▶ Instructions to follow:
Please report how many lines in the data below contain "밝혔습니다". Nothing besides the number should be written.

(Saved data entries)
::::::::::

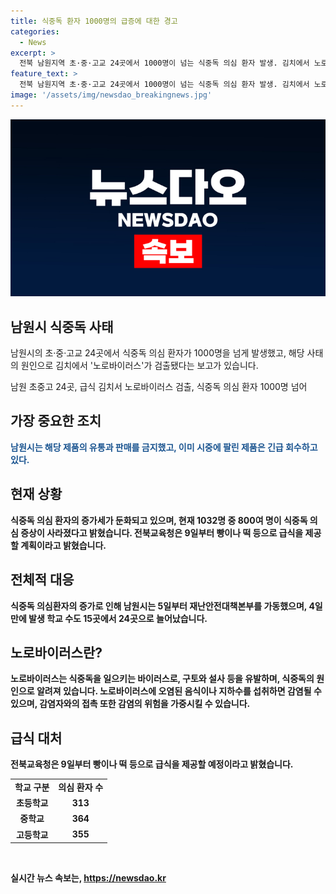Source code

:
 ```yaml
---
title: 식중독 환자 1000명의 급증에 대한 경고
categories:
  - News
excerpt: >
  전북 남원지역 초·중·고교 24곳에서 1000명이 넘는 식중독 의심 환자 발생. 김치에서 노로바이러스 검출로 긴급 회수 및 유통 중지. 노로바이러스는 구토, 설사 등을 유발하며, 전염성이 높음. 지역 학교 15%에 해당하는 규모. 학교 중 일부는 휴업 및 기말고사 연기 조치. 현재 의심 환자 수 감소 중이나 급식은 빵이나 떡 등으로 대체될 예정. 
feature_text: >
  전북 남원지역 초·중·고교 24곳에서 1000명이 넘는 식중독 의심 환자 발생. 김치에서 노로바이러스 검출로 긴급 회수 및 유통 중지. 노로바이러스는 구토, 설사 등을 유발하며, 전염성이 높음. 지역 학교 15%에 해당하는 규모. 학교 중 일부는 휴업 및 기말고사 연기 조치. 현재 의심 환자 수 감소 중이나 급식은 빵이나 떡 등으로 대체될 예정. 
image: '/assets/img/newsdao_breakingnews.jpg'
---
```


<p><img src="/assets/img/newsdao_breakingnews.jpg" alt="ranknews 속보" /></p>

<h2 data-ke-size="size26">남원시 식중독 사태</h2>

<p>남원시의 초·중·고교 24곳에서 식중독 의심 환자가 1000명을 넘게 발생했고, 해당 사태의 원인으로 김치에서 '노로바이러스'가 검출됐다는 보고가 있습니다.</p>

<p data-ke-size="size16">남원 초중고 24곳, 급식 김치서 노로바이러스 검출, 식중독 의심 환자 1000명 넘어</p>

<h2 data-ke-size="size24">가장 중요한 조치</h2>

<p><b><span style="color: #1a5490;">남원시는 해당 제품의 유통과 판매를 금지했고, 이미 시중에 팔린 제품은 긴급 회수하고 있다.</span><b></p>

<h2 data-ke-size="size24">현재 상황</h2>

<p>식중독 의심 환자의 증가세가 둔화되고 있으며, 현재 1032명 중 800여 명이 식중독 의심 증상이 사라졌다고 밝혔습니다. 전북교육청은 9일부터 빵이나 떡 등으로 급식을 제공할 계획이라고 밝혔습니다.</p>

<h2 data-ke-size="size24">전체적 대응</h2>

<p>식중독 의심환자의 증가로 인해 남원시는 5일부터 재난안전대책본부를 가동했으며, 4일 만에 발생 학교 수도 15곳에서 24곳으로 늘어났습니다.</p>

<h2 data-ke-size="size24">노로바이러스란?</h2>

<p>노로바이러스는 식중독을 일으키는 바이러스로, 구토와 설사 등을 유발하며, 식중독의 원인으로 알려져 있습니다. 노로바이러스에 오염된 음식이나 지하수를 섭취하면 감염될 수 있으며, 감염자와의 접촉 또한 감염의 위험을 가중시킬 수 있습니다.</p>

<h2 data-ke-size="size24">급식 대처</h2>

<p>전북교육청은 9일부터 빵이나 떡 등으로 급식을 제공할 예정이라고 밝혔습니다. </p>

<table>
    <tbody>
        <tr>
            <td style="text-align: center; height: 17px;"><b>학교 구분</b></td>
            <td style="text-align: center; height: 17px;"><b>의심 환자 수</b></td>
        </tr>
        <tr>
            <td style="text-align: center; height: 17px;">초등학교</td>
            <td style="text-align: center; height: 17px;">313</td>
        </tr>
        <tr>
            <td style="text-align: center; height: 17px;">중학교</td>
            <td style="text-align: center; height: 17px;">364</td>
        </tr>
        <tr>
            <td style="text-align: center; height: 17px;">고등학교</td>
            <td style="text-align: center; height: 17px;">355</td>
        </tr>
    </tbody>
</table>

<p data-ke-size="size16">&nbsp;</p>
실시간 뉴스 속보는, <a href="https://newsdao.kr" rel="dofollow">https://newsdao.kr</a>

::::::::::

▶ Answer space:
2